What you need to do:
Without the pictures, print the lines running from the beginning of the material to the line containing "好吧，如果您只运行一个服务器实例，那么就没有真正的理由。node-http-proxy 文档提到在多个应用程序中使用单个 SSL", both ends included.

Exercise material:

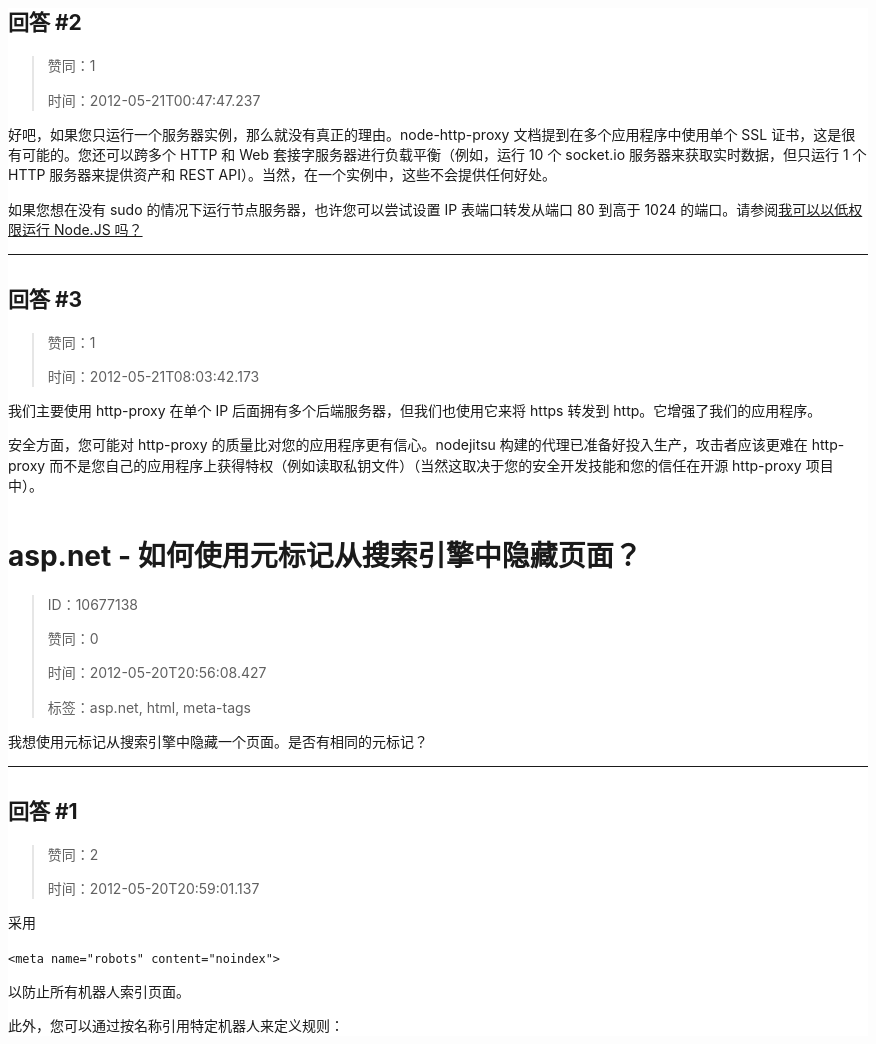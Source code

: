 ## 回答 #2

> 赞同：1
> 
> 时间：2012-05-21T00:47:47.237

好吧，如果您只运行一个服务器实例，那么就没有真正的理由。node-http-proxy 文档提到在多个应用程序中使用单个 SSL 证书，这是很有可能的。您还可以跨多个 HTTP 和 Web 套接字服务器进行负载平衡（例如，运行 10 个 socket.io 服务器来获取实时数据，但只运行 1 个 HTTP 服务器来提供资产和 REST API）。当然，在一个实例中，这些不会提供任何好处。

如果您想在没有 sudo 的情况下运行节点服务器，也许您可​​以尝试设置 IP 表端口转发从端口 80 到高于 1024 的端口。请参阅[我可以以低权限运行 Node.JS 吗？](https://stackoverflow.com/questions/8312171/can-i-run-node-js-with-low-privileges)

* * *

## 回答 #3

> 赞同：1
> 
> 时间：2012-05-21T08:03:42.173

我们主要使用 http-proxy 在单个 IP 后面拥有多个后端服务器，但我们也使用它来将 https 转发到 http。它增强了我们的应用程序。

安全方面，您可能对 http-proxy 的质量比对您的应用程序更有信心。nodejitsu 构建的代理已准备好投入生产，攻击者应该更难在 http-proxy 而不是您自己的应用程序上获得特权（例如读取私钥文件）（当然这取决于您的安全开发技能和您的信任在开源 http-proxy 项目中）。

# asp.net - 如何使用元标记从搜索引擎中隐藏页面？

> ID：10677138
> 
> 赞同：0
> 
> 时间：2012-05-20T20:56:08.427
> 
> 标签：asp.net, html, meta-tags

我想使用元标记从搜索引擎中隐藏一个页面。是否有相同的元标记？

* * *

## 回答 #1

> 赞同：2
> 
> 时间：2012-05-20T20:59:01.137

采用

```
<meta name="robots" content="noindex"> 
```

以防止所有机器人索引页面。

此外，您可以通过按名称引用特定机器人来定义规则：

Exercise result:
Source code

: ## 回答 #2

> 赞同：1
> 
> 时间：2012-05-21T00:47:47.237

好吧，如果您只运行一个服务器实例，那么就没有真正的理由。node-http-proxy 文档提到在多个应用程序中使用单个 SSL 证书，这是很有可能的。您还可以跨多个 HTTP 和 Web 套接字服务器进行负载平衡（例如，运行 10 个 socket.io 服务器来获取实时数据，但只运行 1 个 HTTP 服务器来提供资产和 REST API）。当然，在一个实例中，这些不会提供任何好处。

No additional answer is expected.